Two weeks ago I wrote about power management in electronic devices. The thrust of that post was that because battery technology hasn't advanced very much it was necessary to work on the problem at the other end by making our electronics more efficient in their power use. Now the Lawrence Berkeley National Laboratory has announced a dramatic improvement in lithium-ion batteries. As most of us know, there are two problems with the lithium-ion batteries that power cell phones, computers, and other electronic devices: they can't hold a lot of power—hence the inability of many smart phones to get through the day on a single charge—and they lose energy storage capacity after a number of charge-discharge cycles.

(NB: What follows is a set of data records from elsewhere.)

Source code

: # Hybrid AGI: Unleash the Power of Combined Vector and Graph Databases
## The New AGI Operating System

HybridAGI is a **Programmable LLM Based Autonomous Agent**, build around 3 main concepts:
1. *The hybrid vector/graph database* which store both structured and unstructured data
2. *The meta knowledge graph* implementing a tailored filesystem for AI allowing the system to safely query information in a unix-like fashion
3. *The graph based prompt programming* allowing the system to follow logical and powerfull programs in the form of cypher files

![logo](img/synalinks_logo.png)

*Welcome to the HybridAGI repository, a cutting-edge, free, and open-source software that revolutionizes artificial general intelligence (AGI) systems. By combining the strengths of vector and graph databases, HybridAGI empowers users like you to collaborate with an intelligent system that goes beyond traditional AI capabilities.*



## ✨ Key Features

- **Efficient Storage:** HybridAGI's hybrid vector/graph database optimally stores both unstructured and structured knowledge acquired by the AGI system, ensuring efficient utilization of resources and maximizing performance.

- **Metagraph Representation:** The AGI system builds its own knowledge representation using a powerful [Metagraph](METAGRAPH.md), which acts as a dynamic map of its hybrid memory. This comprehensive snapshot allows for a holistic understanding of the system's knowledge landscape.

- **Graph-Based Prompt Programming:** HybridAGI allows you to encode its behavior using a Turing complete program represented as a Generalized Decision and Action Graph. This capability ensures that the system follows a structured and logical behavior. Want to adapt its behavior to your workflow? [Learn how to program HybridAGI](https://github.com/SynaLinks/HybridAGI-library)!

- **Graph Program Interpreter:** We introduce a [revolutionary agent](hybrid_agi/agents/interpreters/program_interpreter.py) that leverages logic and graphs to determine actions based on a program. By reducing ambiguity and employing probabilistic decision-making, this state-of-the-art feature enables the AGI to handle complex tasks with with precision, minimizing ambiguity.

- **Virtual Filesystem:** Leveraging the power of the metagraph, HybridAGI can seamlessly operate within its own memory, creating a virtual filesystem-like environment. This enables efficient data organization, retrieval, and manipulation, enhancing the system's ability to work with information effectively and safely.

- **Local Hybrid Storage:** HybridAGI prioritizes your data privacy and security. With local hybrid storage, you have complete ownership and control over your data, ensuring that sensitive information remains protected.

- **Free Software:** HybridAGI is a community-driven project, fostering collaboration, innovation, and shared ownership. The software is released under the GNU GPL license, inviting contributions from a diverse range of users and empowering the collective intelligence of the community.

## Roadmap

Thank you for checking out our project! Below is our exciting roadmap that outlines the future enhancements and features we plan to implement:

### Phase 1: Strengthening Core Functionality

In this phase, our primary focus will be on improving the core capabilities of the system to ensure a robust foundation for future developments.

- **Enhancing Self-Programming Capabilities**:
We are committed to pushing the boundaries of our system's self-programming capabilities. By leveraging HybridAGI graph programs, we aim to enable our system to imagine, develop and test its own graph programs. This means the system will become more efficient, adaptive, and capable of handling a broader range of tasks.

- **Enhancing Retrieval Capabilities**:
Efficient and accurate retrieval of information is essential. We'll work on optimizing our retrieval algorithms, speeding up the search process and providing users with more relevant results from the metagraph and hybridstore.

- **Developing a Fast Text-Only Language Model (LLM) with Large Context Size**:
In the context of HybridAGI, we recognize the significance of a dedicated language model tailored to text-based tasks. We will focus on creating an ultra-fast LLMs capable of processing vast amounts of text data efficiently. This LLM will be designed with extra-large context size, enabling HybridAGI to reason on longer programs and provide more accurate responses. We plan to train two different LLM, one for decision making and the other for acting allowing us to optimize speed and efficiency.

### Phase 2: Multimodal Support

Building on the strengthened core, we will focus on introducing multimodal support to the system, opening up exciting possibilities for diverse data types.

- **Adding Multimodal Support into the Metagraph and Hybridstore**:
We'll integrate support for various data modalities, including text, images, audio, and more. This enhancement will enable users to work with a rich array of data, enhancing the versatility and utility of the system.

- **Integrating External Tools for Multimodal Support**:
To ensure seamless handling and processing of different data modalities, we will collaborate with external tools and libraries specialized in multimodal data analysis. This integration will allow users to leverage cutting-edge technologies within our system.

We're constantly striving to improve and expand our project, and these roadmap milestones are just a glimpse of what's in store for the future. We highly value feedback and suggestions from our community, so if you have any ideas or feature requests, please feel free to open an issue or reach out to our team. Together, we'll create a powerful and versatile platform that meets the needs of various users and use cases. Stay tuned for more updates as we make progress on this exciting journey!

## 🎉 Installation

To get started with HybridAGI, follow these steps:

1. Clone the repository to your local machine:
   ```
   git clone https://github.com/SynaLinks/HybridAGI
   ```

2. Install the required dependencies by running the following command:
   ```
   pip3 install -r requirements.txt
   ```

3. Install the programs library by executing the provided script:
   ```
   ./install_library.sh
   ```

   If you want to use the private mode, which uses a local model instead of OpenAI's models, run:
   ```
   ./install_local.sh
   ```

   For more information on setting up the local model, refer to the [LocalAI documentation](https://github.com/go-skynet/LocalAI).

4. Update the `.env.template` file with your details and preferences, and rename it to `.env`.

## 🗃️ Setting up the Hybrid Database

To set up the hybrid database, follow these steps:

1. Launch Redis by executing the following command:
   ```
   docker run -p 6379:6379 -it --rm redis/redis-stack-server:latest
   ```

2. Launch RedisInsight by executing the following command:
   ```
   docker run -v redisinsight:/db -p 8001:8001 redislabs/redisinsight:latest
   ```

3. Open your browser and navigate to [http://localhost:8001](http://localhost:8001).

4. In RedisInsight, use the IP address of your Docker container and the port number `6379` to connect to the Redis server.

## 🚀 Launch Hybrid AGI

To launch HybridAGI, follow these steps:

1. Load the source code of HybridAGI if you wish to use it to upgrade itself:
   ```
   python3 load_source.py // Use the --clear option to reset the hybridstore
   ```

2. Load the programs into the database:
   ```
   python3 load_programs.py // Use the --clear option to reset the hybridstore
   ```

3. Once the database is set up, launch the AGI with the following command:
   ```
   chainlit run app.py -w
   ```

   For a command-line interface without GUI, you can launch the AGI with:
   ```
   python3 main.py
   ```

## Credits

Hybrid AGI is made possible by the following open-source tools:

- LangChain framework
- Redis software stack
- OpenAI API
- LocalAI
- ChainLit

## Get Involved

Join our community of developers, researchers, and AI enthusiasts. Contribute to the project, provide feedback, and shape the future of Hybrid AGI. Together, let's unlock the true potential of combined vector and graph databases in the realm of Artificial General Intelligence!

In a recent press release the Berkeley labs announced a dramatic improvement in both of those problems. The batteries store energy by attracting lithium ions onto the anode of the battery. This causes the anode to swell and then shrink again when the power is consumed. Because the current anodes are typically made of graphite, the constant swelling and shrinking breaks the electrical contacts in the anode and the battery is unable to hold a charge. The Berkeley folks are using a new polymer that hold up to 8 times the number of ions and is not damaged (as much) by the swelling and shrinking. After a year of testing and many hundreds of charge-discharge cycles the new batteries have held their increased energy capacity. As a bonus, the new polymer is economical.
The press release has lots of technical details and is well worth a read. We may, finally, be on the verge of batteries that hold their charges longer and don't wear out as quickly. That combined with the improvements in the efficiency of the electronics may end the battery hassles that we all endure now.